Author Hilary Mantel has delivered a defiant response to criticism from Tory MPs and rightwing commentators of her imagined account of the killing of Margaret Thatcher by an IRA sniper. Mantel’s new short story, The Assassination of Margaret Thatcher - August 6th 1983, prompted outrage after it was published by the Guardian over the weekend.

Mantel, who had expected a backlash against the story, said yesterday it would be “unconscionable” to regard such a fictional account as off-limits, as her critics have suggested.

The Daily Telegraph had refused to publish the story even after it paid a substantial sum to secure the exclusive rights. Tory MP Conor Burns told the Sunday Times that the story represented a grave offence to the victims of the IRA. “I also never cease to be amazed by the disordered psyche of some on the left,” he said.   Fellow Tory backbencher Nadine Dorries told the Daily Mail she was “gutted” because she was such a fan of Mantel’s writing. “It is shocking as it is so close (to Thatcher’s death) and she still has living family and children. It is about a character whose demise is so recent.”

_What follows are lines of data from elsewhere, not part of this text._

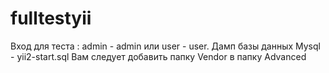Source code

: # fulltestyii
Вход для теста :
admin - admin или user - user.
Дамп базы данных Mysql - yii2-start.sql
Вам следует добавить папку Vendor в папку Advanced

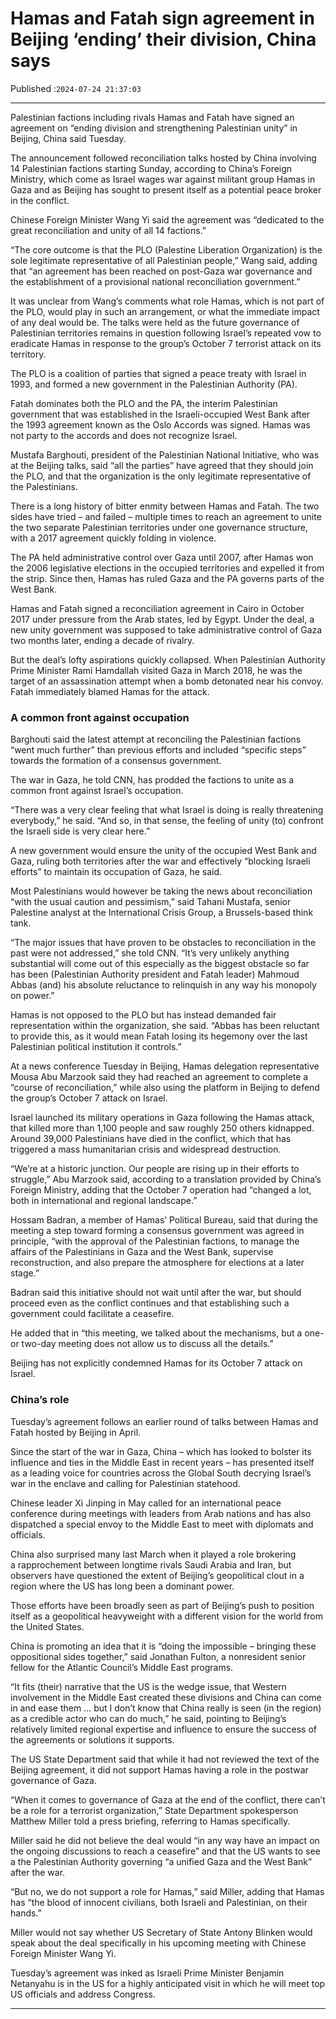 # Hamas and Fatah sign agreement in Beijing ‘ending’ their division, China says

Published :`2024-07-24 21:37:03`

---

Palestinian factions including rivals Hamas and Fatah have signed an agreement on “ending division and strengthening Palestinian unity” in Beijing, China said Tuesday.

The announcement followed reconciliation talks hosted by China involving 14 Palestinian factions starting Sunday, according to China’s Foreign Ministry, which come as Israel wages war against militant group Hamas in Gaza and as Beijing has sought to present itself as a potential peace broker in the conflict.

Chinese Foreign Minister Wang Yi said the agreement was “dedicated to the great reconciliation and unity of all 14 factions.”

“The core outcome is that the PLO (Palestine Liberation Organization) is the sole legitimate representative of all Palestinian people,” Wang said, adding that “an agreement has been reached on post-Gaza war governance and the establishment of a provisional national reconciliation government.”

It was unclear from Wang’s comments what role Hamas, which is not part of the PLO, would play in such an arrangement, or what the immediate impact of any deal would be. The talks were held as the future governance of Palestinian territories remains in question following Israel’s repeated vow to eradicate Hamas in response to the group’s October 7 terrorist attack on its territory.

The PLO is a coalition of parties that signed a peace treaty with Israel in 1993, and formed a new government in the Palestinian Authority (PA).

Fatah dominates both the PLO and the PA, the interim Palestinian government that was established in the Israeli-occupied West Bank after the 1993 agreement known as the Oslo Accords was signed. Hamas was not party to the accords and does not recognize Israel.

Mustafa Barghouti, president of the Palestinian National Initiative, who was at the Beijing talks, said “all the parties” have agreed that they should join the PLO, and that the organization is the only legitimate representative of the Palestinians.

There is a long history of bitter enmity between Hamas and Fatah. The two sides have tried – and failed – multiple times to reach an agreement to unite the two separate Palestinian territories under one governance structure, with a 2017 agreement quickly folding in violence.

The PA held administrative control over Gaza until 2007, after Hamas won the 2006 legislative elections in the occupied territories and expelled it from the strip. Since then, Hamas has ruled Gaza and the PA governs parts of the West Bank.

Hamas and Fatah signed a reconciliation agreement in Cairo in October 2017 under pressure from the Arab states, led by Egypt. Under the deal, a new unity government was supposed to take administrative control of Gaza two months later, ending a decade of rivalry.

But the deal’s lofty aspirations quickly collapsed. When Palestinian Authority Prime Minister Rami Hamdallah visited Gaza in March 2018, he was the target of an assassination attempt when a bomb detonated near his convoy. Fatah immediately blamed Hamas for the attack.

### A common front against occupation

Barghouti said the latest attempt at reconciling the Palestinian factions “went much further” than previous efforts and included “specific steps” towards the formation of a consensus government.

The war in Gaza, he told CNN, has prodded the factions to unite as a common front against Israel’s occupation.

“There was a very clear feeling that what Israel is doing is really threatening everybody,” he said. “And so, in that sense, the feeling of unity (to) confront the Israeli side is very clear here.”

A new government would ensure the unity of the occupied West Bank and Gaza, ruling both territories after the war and effectively “blocking Israeli efforts” to maintain its occupation of Gaza, he said.

Most Palestinians would however be taking the news about reconciliation “with the usual caution and pessimism,” said Tahani Mustafa, senior Palestine analyst at the International Crisis Group, a Brussels-based think tank.

“The major issues that have proven to be obstacles to reconciliation in the past were not addressed,” she told CNN. “It’s very unlikely anything substantial will come out of this especially as the biggest obstacle so far has been (Palestinian Authority president and Fatah leader) Mahmoud Abbas (and) his absolute reluctance to relinquish in any way his monopoly on power.”

Hamas is not opposed to the PLO but has instead demanded fair representation within the organization, she said. “Abbas has been reluctant to provide this, as it would mean Fatah losing its hegemony over the last Palestinian political institution it controls.”

At a news conference Tuesday in Beijing, Hamas delegation representative Mousa Abu Marzook said they had reached an agreement to complete a “course of reconciliation,” while also using the platform in Beijing to defend the group’s October 7 attack on Israel.

Israel launched its military operations in Gaza following the Hamas attack, that killed more than 1,100 people and saw roughly 250 others kidnapped. Around 39,000 Palestinians have died in the conflict, which that has triggered a mass humanitarian crisis and widespread destruction.

“We’re at a historic junction. Our people are rising up in their efforts to struggle,” Abu Marzook said, according to a translation provided by China’s Foreign Ministry, adding that the October 7 operation had “changed a lot, both in international and regional landscape.”

Hossam Badran, a member of Hamas’ Political Bureau, said that during the meeting a step toward forming a consensus government was agreed in principle, “with the approval of the Palestinian factions, to manage the affairs of the Palestinians in Gaza and the West Bank, supervise reconstruction, and also prepare the atmosphere for elections at a later stage.”

Badran said this initiative should not wait until after the war, but should proceed even as the conflict continues and that establishing such a government could facilitate a ceasefire.

He added that in “this meeting, we talked about the mechanisms, but a one- or two-day meeting does not allow us to discuss all the details.”

Beijing has not explicitly condemned Hamas for its October 7 attack on Israel.

### China’s role

Tuesday’s agreement follows an earlier round of talks between Hamas and Fatah hosted by Beijing in April.

Since the start of the war in Gaza, China – which has looked to bolster its influence and ties in the Middle East in recent years – has presented itself as a leading voice for countries across the Global South decrying Israel’s war in the enclave and calling for Palestinian statehood.

Chinese leader Xi Jinping in May called for an international peace conference during meetings with leaders from Arab nations and has also dispatched a special envoy to the Middle East to meet with diplomats and officials.

China also surprised many last March when it played a role brokering a rapprochement between longtime rivals Saudi Arabia and Iran, but observers have questioned the extent of Beijing’s geopolitical clout in a region where the US has long been a dominant power.

Those efforts have been broadly seen as part of Beijing’s push to position itself as a geopolitical heavyweight with a different vision for the world from the United States.

China is promoting an idea that it is “doing the impossible – bringing these oppositional sides together,” said Jonathan Fulton, a nonresident senior fellow for the Atlantic Council’s Middle East programs.

“It fits (their) narrative that the US is the wedge issue, that Western involvement in the Middle East created these divisions and China can come in and ease them … but I don’t know that China really is seen (in the region) as a credible actor who can do much,” he said, pointing to Beijing’s relatively limited regional expertise and influence to ensure the success of the agreements or solutions it supports.

The US State Department said that while it had not reviewed the text of the Beijing agreement, it did not support Hamas having a role in the postwar governance of Gaza.

“When it comes to governance of Gaza at the end of the conflict, there can’t be a role for a terrorist organization,” State Department spokesperson Matthew Miller told a press briefing, referring to Hamas specifically.

Miller said he did not believe the deal would “in any way have an impact on the ongoing discussions to reach a ceasefire” and that the US wants to see a the Palestinian Authority governing “a unified Gaza and the West Bank” after the war.

“But no, we do not support a role for Hamas,” said Miller, adding that Hamas has “the blood of innocent civilians, both Israeli and Palestinian, on their hands.”

Miller would not say whether US Secretary of State Antony Blinken would speak about the deal specifically in his upcoming meeting with Chinese Foreign Minister Wang Yi.

Tuesday’s agreement was inked as Israeli Prime Minister Benjamin Netanyahu is in the US for a highly anticipated visit in which he will meet top US officials and address Congress.

---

Mail columnist Stephen Glover dismissed the story as “dangerous nonsense”. He said: “Mantel’s contribution is peculiarly damaging because, while she appears so mild-mannered, her message is interpretable as a deadly one. If you don’t like your democratically elected leaders, who operate within the rule of law, you can always think about assassinating them.”

Lord Bell, a former adviser to Thatcher, suggested that the police should investigate. Mantel was asked about the criticism on BBC Radio 4’s Start the Week. She said: “I think it would be unconscionable to say this is too dark, we can’t examine it. We can’t be running away from history. We have to face it head-on, because the repercussions of  Thatcher’s reign have fed the nation. It is still resonating. Whatever your view of her she was a shaper of history.” Mantel said her story was an examination of why Thatcher “aroused such visceral passion in so many people”. She said: “The two people (in the story) who are looking down at her from the window both agree on the desirability and propriety of the desirability of shooting her there and then, but they have to argue about the reason for doing it while taking tea together.

“I did want to examine that interface between politics and personality which is so marked in her case. She is a marvellous person to put into fiction because of the contradictions that run straight through her personality. You always feel she was a walking argument.”

In an interview in the Guardian on Saturday, Mantel said the inspiration for the story came from the day in 1983 when she spotted an unguarded Thatcher from the window of her Windsor flat and fantasised about killing her. “When I think of her, I can still feel that boiling detestation. She did longstanding damage in many areas of national life, but I am not either of (the two characters) in that room. I am standing by the window with the notebook. I never voted for her, but I can stand back and appreciate her as a phenomenon. As a citizen, I suffered from her but, as a writer, I benefited.”